Calling someone the most influential landscape architect in American history may seem like one of those compliments that aren't--like calling someone the greatest mapmaker at the CIA or the finest power forward in the history of the New Jersey Nets. Anyone who has toured the outer reaches of our country's exurbia, with their barren lawns and scattered, halfhearted shrubbery, will notice that landscaping is a sadly devalued art form. But it really was an art form once, and the life of the man who made it so deserves to be remembered, for our own sake and for his. Frederick Law Olmsted gave us Central Park in Manhattan and Prospect Park in Brooklyn, the Biltmore estate in North Carolina, and the Capitol grounds in Washington, D.C.--the list is long and inspiring. They don't, alas, make them like that anymore.

They don't much write biographies like this anymore either. Witold Rybczynski's A Clearing in the Distance: Frederick Law Olmsted and America in the Nineteenth Century is a model of the well-told life: humane, lively, learned but not pedantic, brief but comprehensive. A professor at the University of Pennsylvania and author of Home: The Short History of an Idea, Rybczynski means to tell us not only about the artist but also about the country he transformed and elevated with his art. Olmsted's life is a fine prism through which to scan America in the late 1800s, from the impoverishing ravages of the Civil War to the confidence and wealth of the century's end.
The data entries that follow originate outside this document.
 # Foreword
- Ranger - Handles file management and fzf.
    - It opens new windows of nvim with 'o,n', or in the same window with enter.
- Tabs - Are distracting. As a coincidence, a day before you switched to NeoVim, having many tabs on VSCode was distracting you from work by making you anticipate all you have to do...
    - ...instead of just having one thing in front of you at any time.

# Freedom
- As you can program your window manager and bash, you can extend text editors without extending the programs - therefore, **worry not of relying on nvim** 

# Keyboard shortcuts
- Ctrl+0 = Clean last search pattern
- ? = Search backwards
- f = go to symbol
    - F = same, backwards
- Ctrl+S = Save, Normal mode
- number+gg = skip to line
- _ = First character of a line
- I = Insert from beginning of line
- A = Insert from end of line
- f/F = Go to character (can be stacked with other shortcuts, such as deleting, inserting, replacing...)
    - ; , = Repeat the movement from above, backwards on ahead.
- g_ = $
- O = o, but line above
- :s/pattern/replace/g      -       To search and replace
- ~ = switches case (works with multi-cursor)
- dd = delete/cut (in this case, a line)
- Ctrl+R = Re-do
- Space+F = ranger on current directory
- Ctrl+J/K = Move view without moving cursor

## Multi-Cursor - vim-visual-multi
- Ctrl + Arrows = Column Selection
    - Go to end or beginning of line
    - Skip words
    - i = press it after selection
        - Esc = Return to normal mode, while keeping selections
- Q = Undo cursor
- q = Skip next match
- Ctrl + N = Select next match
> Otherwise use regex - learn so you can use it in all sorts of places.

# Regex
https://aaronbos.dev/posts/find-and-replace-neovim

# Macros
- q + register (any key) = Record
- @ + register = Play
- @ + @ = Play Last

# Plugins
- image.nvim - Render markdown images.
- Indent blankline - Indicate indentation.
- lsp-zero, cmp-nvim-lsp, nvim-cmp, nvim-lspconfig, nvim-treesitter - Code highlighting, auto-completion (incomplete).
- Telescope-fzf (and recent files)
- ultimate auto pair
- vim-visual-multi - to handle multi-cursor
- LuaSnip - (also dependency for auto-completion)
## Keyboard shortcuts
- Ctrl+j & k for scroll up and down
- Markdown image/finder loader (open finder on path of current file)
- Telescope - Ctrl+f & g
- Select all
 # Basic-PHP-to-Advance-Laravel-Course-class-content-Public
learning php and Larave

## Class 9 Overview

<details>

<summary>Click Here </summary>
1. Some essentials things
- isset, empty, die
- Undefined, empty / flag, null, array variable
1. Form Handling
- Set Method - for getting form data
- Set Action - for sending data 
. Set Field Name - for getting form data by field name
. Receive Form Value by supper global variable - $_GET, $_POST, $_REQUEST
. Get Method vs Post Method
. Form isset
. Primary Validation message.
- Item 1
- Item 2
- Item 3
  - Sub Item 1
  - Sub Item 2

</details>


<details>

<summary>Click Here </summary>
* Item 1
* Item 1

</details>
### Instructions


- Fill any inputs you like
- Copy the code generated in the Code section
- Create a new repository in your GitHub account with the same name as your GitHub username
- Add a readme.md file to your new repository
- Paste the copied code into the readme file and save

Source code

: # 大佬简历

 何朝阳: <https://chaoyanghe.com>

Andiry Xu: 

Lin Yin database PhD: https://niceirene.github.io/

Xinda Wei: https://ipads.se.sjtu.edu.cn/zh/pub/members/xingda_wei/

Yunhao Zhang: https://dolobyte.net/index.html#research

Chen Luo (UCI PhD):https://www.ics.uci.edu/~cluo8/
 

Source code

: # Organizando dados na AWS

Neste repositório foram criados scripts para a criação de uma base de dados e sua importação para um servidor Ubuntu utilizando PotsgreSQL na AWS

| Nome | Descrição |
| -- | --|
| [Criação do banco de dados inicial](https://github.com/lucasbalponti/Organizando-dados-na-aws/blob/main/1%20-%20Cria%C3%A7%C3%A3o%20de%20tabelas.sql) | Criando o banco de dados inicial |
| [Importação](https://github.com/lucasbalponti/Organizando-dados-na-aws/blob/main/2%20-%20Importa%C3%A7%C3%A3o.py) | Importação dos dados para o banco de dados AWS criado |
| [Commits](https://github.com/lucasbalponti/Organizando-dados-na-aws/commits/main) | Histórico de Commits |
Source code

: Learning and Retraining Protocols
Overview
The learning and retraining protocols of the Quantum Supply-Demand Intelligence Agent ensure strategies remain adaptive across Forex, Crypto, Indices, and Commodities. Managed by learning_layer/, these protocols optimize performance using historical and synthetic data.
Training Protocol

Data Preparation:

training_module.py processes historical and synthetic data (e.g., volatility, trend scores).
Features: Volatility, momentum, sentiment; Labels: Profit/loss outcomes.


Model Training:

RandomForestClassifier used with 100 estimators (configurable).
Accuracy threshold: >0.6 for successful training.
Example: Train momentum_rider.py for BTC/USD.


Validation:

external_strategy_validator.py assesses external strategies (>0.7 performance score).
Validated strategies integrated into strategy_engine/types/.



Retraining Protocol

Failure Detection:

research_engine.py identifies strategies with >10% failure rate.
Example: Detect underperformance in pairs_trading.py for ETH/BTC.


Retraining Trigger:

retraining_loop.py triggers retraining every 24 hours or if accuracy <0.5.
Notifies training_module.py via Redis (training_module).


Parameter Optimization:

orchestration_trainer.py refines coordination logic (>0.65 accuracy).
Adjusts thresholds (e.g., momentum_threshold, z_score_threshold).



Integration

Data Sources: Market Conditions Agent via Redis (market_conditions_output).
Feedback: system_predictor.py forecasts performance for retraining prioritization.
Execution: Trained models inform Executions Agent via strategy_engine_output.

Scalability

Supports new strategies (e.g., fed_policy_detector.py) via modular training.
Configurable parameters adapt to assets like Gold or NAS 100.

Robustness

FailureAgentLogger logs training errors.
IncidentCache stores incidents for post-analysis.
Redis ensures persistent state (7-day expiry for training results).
Born in 1822, Olmsted was the son of a well-to-do merchant in Hartford. From early on he had a love of the outdoors, combined with a mental restlessness that made him an indifferent student. He declined to go to college, which his indulgent father could have afforded, and embarked instead on a series of dead-end careers as a surveyor, a dry-goods clerk, a merchant seaman, and a farmer, all of which cost his father more money than college would have. By his mid-20s, Olmsted was an undisciplined young man with a wandering curiosity and no marketable skills. So he became, of course, a journalist.

Traveling through the antebellum South filing dispatches for the New York Times, Olmsted saw his interests coalesce: politics, public service, writing, and a love of the natural world. The dispatches were republished in a trio of well-received books. They made him famous, and they survive as some of the most astute and prescient writings about the slave economy. And they show something else: a subtle intuition for the ways the land shapes its human inhabitants. "Olmsted," writes Rybzcynski, "did not only look at his natural surroundings, he studied them and scrutinized their composition with as much attention as another might examine a great painting or listen to a work of music."

Olmsted became a landscape designer through a series of happy accidents. His journalism led him into antislavery activism, which in turn led him to government service. He was a friend of Longfellow's and Melville's and Oliver Wendell Holmes', and he moved easily among the aristocracy that controlled New York. He became an administrator of the greatest public-works project of the day, the "People's Park" in Manhattan, soon to become known as Central Park. With the architect Calvert Vaux, he submitted a plan for a vast democratic pleasure ground at the island's center, and thereby found the calling that would occupy the rest of his life.

Despite having a fine eye and exquisite taste, "Olmsted was no aesthete," says Rybczynski. In landscaping he had discovered the most practical of arts, fashioning from nature an experience that would "civilize" the common man as it refined his sense of beauty. "Artistry there was, certainly," Rybczynski writes, "but it was combined with city planning, urban management, public education, and public health." After Central Park, commissions poured in, and Olmsted brought the same pragmatic ideal to the planning of towns, suburban subdivisions, private gardens, and, at the end of his career, Chicago's legendary Columbian Exposition of 1893.

Some of his masterpieces survive, but much has been lost. The "creative destruction" of capitalism, which churned up the wealth that made Olmsted's planning possible, also obliterated many of his achievements in ensuing generations, as parks were paved over and suburbs rezoned. There's a lovely poignancy to Rybczynski's book--an underlying sense that, in our zest for private pursuits, we have lost our appreciation for the public spaces that Olmsted made his life's work. And there's a timeliness too, now that the political air is thick with talk of "sprawl" and "livability." What better time to rediscover Olmsted and reclaim the patrimony he hoped to leave us?